__Problem description__
Return the data exactly, with all pictures removed.

__The records__
▶
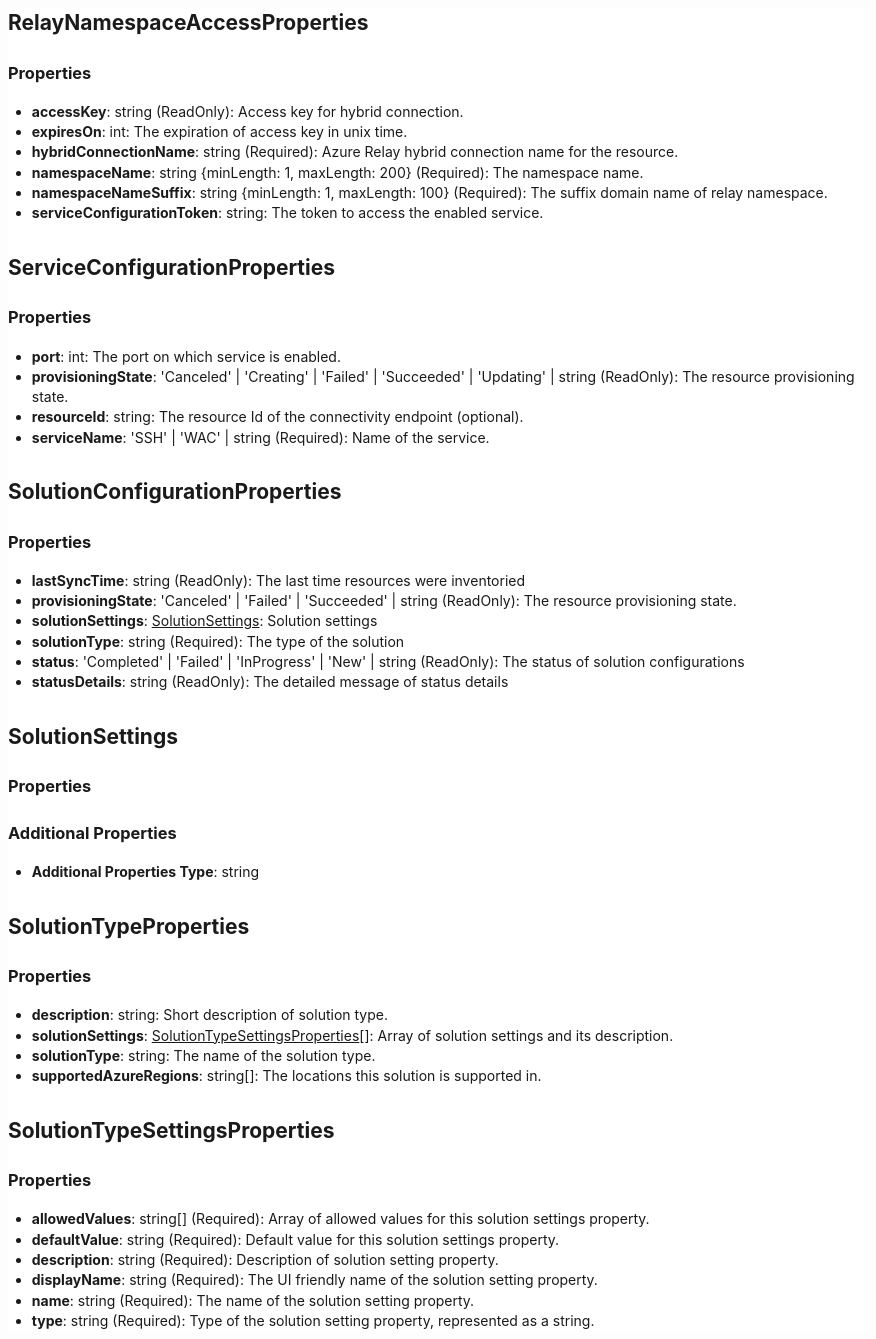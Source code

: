 ## RelayNamespaceAccessProperties
### Properties
* **accessKey**: string (ReadOnly): Access key for hybrid connection.
* **expiresOn**: int: The expiration of access key in unix time.
* **hybridConnectionName**: string (Required): Azure Relay hybrid connection name for the resource.
* **namespaceName**: string {minLength: 1, maxLength: 200} (Required): The namespace name.
* **namespaceNameSuffix**: string {minLength: 1, maxLength: 100} (Required): The suffix domain name of relay namespace.
* **serviceConfigurationToken**: string: The token to access the enabled service.

## ServiceConfigurationProperties
### Properties
* **port**: int: The port on which service is enabled.
* **provisioningState**: 'Canceled' | 'Creating' | 'Failed' | 'Succeeded' | 'Updating' | string (ReadOnly): The resource provisioning state.
* **resourceId**: string: The resource Id of the connectivity endpoint (optional).
* **serviceName**: 'SSH' | 'WAC' | string (Required): Name of the service.

## SolutionConfigurationProperties
### Properties
* **lastSyncTime**: string (ReadOnly): The last time resources were inventoried
* **provisioningState**: 'Canceled' | 'Failed' | 'Succeeded' | string (ReadOnly): The resource provisioning state.
* **solutionSettings**: [SolutionSettings](#solutionsettings): Solution settings
* **solutionType**: string (Required): The type of the solution
* **status**: 'Completed' | 'Failed' | 'InProgress' | 'New' | string (ReadOnly): The status of solution configurations
* **statusDetails**: string (ReadOnly): The detailed message of status details

## SolutionSettings
### Properties
### Additional Properties
* **Additional Properties Type**: string

## SolutionTypeProperties
### Properties
* **description**: string: Short description of solution type.
* **solutionSettings**: [SolutionTypeSettingsProperties](#solutiontypesettingsproperties)[]: Array of solution settings and its description.
* **solutionType**: string: The name of the solution type.
* **supportedAzureRegions**: string[]: The locations this solution is supported in.

## SolutionTypeSettingsProperties
### Properties
* **allowedValues**: string[] (Required): Array of allowed values for this solution settings property.
* **defaultValue**: string (Required): Default value for this solution settings property.
* **description**: string (Required): Description of solution setting property.
* **displayName**: string (Required): The UI friendly name of the solution setting property.
* **name**: string (Required): The name of the solution setting property.
* **type**: string (Required): Type of the solution setting property, represented as a string.
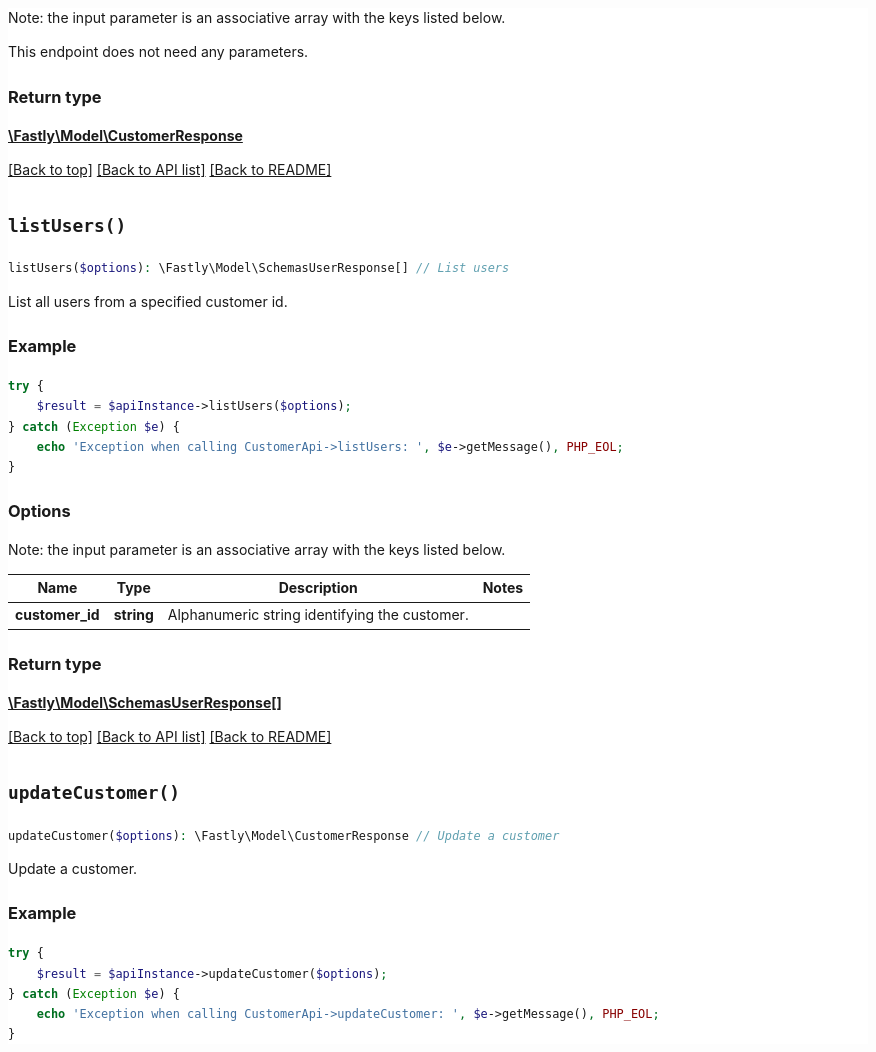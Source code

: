 Note: the input parameter is an associative array with the keys listed below.

This endpoint does not need any parameters.

### Return type

[**\Fastly\Model\CustomerResponse**](../Model/CustomerResponse.md)

[[Back to top]](#) [[Back to API list]](../../README.md#endpoints)
[[Back to README]](../../README.md)

## `listUsers()`

```php
listUsers($options): \Fastly\Model\SchemasUserResponse[] // List users
```

List all users from a specified customer id.

### Example
```php
try {
    $result = $apiInstance->listUsers($options);
} catch (Exception $e) {
    echo 'Exception when calling CustomerApi->listUsers: ', $e->getMessage(), PHP_EOL;
}
```

### Options

Note: the input parameter is an associative array with the keys listed below.

Name | Type | Description  | Notes
------------- | ------------- | ------------- | -------------
**customer_id** | **string** | Alphanumeric string identifying the customer. |

### Return type

[**\Fastly\Model\SchemasUserResponse[]**](../Model/SchemasUserResponse.md)

[[Back to top]](#) [[Back to API list]](../../README.md#endpoints)
[[Back to README]](../../README.md)

## `updateCustomer()`

```php
updateCustomer($options): \Fastly\Model\CustomerResponse // Update a customer
```

Update a customer.

### Example
```php
try {
    $result = $apiInstance->updateCustomer($options);
} catch (Exception $e) {
    echo 'Exception when calling CustomerApi->updateCustomer: ', $e->getMessage(), PHP_EOL;
}
```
◀
__Solution__
Source code

: ## RelayNamespaceAccessProperties
### Properties
* **accessKey**: string (ReadOnly): Access key for hybrid connection.
* **expiresOn**: int: The expiration of access key in unix time.
* **hybridConnectionName**: string (Required): Azure Relay hybrid connection name for the resource.
* **namespaceName**: string {minLength: 1, maxLength: 200} (Required): The namespace name.
* **namespaceNameSuffix**: string {minLength: 1, maxLength: 100} (Required): The suffix domain name of relay namespace.
* **serviceConfigurationToken**: string: The token to access the enabled service.

## ServiceConfigurationProperties
### Properties
* **port**: int: The port on which service is enabled.
* **provisioningState**: 'Canceled' | 'Creating' | 'Failed' | 'Succeeded' | 'Updating' | string (ReadOnly): The resource provisioning state.
* **resourceId**: string: The resource Id of the connectivity endpoint (optional).
* **serviceName**: 'SSH' | 'WAC' | string (Required): Name of the service.

## SolutionConfigurationProperties
### Properties
* **lastSyncTime**: string (ReadOnly): The last time resources were inventoried
* **provisioningState**: 'Canceled' | 'Failed' | 'Succeeded' | string (ReadOnly): The resource provisioning state.
* **solutionSettings**: [SolutionSettings](#solutionsettings): Solution settings
* **solutionType**: string (Required): The type of the solution
* **status**: 'Completed' | 'Failed' | 'InProgress' | 'New' | string (ReadOnly): The status of solution configurations
* **statusDetails**: string (ReadOnly): The detailed message of status details

## SolutionSettings
### Properties
### Additional Properties
* **Additional Properties Type**: string

## SolutionTypeProperties
### Properties
* **description**: string: Short description of solution type.
* **solutionSettings**: [SolutionTypeSettingsProperties](#solutiontypesettingsproperties)[]: Array of solution settings and its description.
* **solutionType**: string: The name of the solution type.
* **supportedAzureRegions**: string[]: The locations this solution is supported in.

## SolutionTypeSettingsProperties
### Properties
* **allowedValues**: string[] (Required): Array of allowed values for this solution settings property.
* **defaultValue**: string (Required): Default value for this solution settings property.
* **description**: string (Required): Description of solution setting property.
* **displayName**: string (Required): The UI friendly name of the solution setting property.
* **name**: string (Required): The name of the solution setting property.
* **type**: string (Required): Type of the solution setting property, represented as a string.
Source code

: Note: the input parameter is an associative array with the keys listed below.

This endpoint does not need any parameters.

### Return type

[**\Fastly\Model\CustomerResponse**](../Model/CustomerResponse.md)

[[Back to top]](#) [[Back to API list]](../../README.md#endpoints)
[[Back to README]](../../README.md)

## `listUsers()`

```php
listUsers($options): \Fastly\Model\SchemasUserResponse[] // List users
```

List all users from a specified customer id.

### Example
```php
try {
    $result = $apiInstance->listUsers($options);
} catch (Exception $e) {
    echo 'Exception when calling CustomerApi->listUsers: ', $e->getMessage(), PHP_EOL;
}
```

### Options

Note: the input parameter is an associative array with the keys listed below.

Name | Type | Description  | Notes
------------- | ------------- | ------------- | -------------
**customer_id** | **string** | Alphanumeric string identifying the customer. |

### Return type

[**\Fastly\Model\SchemasUserResponse[]**](../Model/SchemasUserResponse.md)

[[Back to top]](#) [[Back to API list]](../../README.md#endpoints)
[[Back to README]](../../README.md)

## `updateCustomer()`

```php
updateCustomer($options): \Fastly\Model\CustomerResponse // Update a customer
```

Update a customer.

### Example
```php
try {
    $result = $apiInstance->updateCustomer($options);
} catch (Exception $e) {
    echo 'Exception when calling CustomerApi->updateCustomer: ', $e->getMessage(), PHP_EOL;
}
```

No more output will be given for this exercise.